+++ PROVIDED RECORDS +++
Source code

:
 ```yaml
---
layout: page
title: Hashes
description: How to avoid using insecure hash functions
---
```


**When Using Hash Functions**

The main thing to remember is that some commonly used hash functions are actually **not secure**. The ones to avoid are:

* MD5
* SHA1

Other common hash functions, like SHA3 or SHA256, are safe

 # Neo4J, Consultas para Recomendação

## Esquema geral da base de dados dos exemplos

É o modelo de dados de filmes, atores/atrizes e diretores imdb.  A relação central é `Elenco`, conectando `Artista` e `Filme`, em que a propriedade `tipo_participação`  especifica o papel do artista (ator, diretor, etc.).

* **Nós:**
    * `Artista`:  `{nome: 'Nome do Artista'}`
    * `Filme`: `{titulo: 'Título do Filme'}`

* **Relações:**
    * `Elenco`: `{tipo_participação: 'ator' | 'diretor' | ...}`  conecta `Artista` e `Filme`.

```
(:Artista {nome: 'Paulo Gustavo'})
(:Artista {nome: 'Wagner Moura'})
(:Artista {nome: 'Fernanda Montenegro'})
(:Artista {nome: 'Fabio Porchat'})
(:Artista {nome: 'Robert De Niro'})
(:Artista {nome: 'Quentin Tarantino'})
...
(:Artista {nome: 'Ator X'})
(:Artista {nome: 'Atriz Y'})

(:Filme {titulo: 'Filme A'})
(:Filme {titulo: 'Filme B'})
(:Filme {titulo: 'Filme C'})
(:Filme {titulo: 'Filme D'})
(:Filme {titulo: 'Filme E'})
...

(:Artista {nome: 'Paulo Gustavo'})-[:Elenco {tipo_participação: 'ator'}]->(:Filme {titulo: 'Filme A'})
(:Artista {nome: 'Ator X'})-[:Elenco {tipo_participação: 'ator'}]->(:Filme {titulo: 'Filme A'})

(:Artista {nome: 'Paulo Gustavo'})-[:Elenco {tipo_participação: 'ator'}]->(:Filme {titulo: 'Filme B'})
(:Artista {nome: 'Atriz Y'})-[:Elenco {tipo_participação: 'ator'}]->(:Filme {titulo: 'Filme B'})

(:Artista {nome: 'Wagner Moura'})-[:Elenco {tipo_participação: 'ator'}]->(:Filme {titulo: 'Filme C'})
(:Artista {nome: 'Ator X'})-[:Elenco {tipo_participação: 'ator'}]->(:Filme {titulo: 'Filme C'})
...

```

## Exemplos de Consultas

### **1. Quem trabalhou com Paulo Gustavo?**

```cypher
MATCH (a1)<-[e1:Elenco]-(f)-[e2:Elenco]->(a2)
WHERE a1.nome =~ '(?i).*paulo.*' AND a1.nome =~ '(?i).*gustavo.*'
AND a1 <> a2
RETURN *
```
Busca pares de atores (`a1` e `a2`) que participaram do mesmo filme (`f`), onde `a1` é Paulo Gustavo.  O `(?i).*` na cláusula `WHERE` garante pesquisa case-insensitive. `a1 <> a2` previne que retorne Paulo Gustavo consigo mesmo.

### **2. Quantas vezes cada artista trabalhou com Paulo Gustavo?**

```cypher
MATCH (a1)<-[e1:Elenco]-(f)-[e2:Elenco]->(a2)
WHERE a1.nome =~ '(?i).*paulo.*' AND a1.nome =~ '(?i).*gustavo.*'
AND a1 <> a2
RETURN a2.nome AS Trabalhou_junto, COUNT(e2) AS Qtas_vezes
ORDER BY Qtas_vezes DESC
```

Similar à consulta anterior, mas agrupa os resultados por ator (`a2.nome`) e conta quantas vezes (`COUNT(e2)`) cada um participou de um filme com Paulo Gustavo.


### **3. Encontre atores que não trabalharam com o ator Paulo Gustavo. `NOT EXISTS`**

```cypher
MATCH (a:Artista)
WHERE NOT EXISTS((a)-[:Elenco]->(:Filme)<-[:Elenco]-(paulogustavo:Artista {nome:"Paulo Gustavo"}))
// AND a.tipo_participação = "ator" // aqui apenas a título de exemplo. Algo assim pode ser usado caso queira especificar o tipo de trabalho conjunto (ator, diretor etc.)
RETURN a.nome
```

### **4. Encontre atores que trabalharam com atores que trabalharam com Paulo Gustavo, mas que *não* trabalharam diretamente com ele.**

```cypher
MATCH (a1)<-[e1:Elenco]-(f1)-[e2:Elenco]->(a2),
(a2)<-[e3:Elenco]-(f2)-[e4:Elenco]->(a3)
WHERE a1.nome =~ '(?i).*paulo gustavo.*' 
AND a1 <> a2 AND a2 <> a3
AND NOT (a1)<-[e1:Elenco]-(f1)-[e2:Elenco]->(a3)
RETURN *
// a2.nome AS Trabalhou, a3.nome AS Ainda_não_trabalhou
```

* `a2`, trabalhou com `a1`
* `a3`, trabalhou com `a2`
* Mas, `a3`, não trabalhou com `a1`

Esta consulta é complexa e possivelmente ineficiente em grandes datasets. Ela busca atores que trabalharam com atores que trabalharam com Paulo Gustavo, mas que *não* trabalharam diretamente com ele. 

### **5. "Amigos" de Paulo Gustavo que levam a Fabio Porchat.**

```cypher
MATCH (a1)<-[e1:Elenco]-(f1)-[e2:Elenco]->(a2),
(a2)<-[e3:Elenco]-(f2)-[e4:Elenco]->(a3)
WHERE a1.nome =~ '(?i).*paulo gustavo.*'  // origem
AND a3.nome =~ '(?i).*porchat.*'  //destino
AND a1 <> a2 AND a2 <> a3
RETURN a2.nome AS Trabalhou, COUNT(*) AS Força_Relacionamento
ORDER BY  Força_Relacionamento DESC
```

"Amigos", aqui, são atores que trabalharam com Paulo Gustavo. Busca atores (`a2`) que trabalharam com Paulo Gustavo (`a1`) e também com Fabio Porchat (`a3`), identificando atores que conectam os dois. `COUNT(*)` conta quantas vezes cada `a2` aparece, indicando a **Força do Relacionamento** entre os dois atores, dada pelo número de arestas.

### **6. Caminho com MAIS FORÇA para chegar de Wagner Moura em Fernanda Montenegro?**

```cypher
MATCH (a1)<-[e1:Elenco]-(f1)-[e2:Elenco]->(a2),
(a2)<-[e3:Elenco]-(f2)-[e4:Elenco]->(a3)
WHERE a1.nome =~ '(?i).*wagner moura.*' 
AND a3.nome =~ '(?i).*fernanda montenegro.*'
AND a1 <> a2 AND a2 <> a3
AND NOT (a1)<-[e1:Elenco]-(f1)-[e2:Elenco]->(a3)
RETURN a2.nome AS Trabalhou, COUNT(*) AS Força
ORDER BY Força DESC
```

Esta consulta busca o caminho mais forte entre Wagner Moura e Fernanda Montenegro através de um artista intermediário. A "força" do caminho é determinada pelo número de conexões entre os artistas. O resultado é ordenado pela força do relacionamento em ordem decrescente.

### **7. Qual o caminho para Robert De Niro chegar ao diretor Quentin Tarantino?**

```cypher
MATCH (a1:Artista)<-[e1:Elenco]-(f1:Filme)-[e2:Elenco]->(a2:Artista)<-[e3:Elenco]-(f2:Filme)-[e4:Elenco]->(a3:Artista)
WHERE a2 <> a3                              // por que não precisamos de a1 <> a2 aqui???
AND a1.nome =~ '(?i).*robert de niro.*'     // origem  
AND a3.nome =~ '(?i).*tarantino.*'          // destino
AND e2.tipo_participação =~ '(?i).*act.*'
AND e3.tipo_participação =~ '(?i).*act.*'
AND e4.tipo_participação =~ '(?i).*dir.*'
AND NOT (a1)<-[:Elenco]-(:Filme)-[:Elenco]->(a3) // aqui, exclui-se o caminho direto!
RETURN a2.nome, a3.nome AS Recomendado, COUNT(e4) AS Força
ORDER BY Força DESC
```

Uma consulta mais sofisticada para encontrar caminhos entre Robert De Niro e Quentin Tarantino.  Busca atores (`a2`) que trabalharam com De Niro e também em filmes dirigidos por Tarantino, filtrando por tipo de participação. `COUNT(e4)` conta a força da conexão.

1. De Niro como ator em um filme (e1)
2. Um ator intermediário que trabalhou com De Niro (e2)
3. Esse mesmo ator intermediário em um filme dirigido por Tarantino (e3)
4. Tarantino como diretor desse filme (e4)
+++
PROMPT
What is wanted is the number of lines holding "filmes" in the entries. Nothing else should be given.

COMPLETED TASK
2